A la zaga de Sigmund Freud, la más reciente estrella de sus elucubraciones –o de su oficio periodístico– el abogado Carlos Peña, en su columna dominical, sorprendentemente manifiesta cero reparo –y hasta por el contrario– frente al “hackeo” de correspondencia personal, peligroso delito que se hace cada vez más extensivo. Acto seguido, el mismo rector Peña, implícitamente propicia, hay que deducirlo, que al interior de las instituciones educacionales, los responsables no puedan ya privadamente discutir estrategias para mantener la disciplina y apartar las malas prácticas y a sus agentes, pues esto sería maquinación antidemocrática; idéntico criterio habría de aplicarse por parte de dichas autoridades –no cabe entenderlo de otra manera– al discutir y actuar de palabra y hecho, con pares internos y externos a la institución, respecto de las supuestas bondades, por ejemplo, de determinada reforma educacional (“pecado” del que ciertamente la máxima autoridad de UDP está impoluta…). El comunicador Carlos Peña, a la luz de lo anterior, condenará por fin que los padres de familia (en consonancia con un proyecto de ley en curso) avengan privadamente normas que obliguen a los hijos en orden a su deber de educarlos, los cuales ahora podrán apelar a los medios y al juez contra sus mayores, siendo esto –lo diametralmente contrario a la práctica que a través de milenios ha dado conformación a la institución básica de toda sociedad, la familia– lo que le parece normal (Freud dixit).

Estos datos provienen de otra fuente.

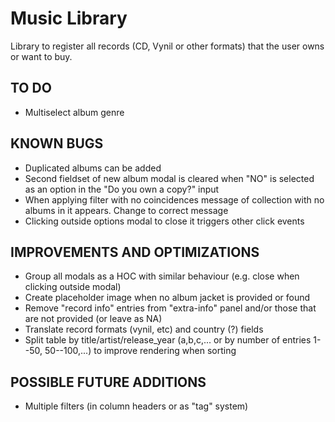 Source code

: # Music Library

Library to register all records (CD, Vynil or other formats) that the user owns or want to buy.

## TO DO

-   Multiselect album genre

## KNOWN BUGS

-   Duplicated albums can be added
-   Second fieldset of new album modal is cleared when "NO" is selected as an option in the "Do you own a copy?" input
-   When applying filter with no coincidences message of collection with no albums in it appears. Change to correct message
-   Clicking outside options modal to close it triggers other click events

## IMPROVEMENTS AND OPTIMIZATIONS

-   Group all modals as a HOC with similar behaviour (e.g. close when clicking outside modal)
-   Create placeholder image when no album jacket is provided or found
-   Remove "record info" entries from "extra-info" panel and/or those that are not provided (or leave as NA)
-   Translate record formats (vynil, etc) and country (?) fields
-   Split table by title/artist/release_year (a,b,c,... or by number of entries 1--50, 50--100,...) to improve rendering when sorting

## POSSIBLE FUTURE ADDITIONS

-   Multiple filters (in column headers or as "tag" system)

Para rematar tan incoherente reflexión, que supone en la secuela de su maestro, Peña arremete, extrapolando e hilvanando alevosamente, con total irreverencia, contra lo más esencial y sagrado de la fe que profesan la mayoría de sus conciudadanos. Me refiero a su grosera homologación de lo que interesadamente califica como “maquinaciones domésticas”, con el misterio eucarístico de la transubstanciación, que transforma el pan y el vino en el cuerpo y la sangre de Cristo.

El mes de la patria sirve para hacer memoria de nuestra historia. Hoy parece evidente que, ante la irrupción de la tormenta ideológica de fines de los sesenta, nadie, ni en las derechas ni en las izquierdas, estaba preparado. Al cabo, todo salió como salió. Grave responsabilidad cupo, sin duda, a toda la clase dirigente en esa despreparación.

Hoy, después de más de tres décadas concentrada casi con exclusividad en la prevalencia del “eficientismo de la tecnocracia” (Laudato si’, 189), preocupa ver lo desarmada que está de nuevo esa misma clase dirigente frente a la tormenta de la vulgarización y desacralización transformada en sistema, lo que se manifiesta en la debilidad e inconsistencia de su reacción. Hay que escuchar al Papa Francisco cuando dice que “ya hemos tenido mucho tiempo de degradación moral, burlándonos de la ética, de la bondad, de la fe, de la honestidad, y llegó la hora de advertir que esa alegre superficialidad… esa destrucción de todo fundamento de la vida social termina enfrentándonos unos con otros… (y) provoca el surgimiento de nuevas formas de violencia y crueldad” (LS, 229).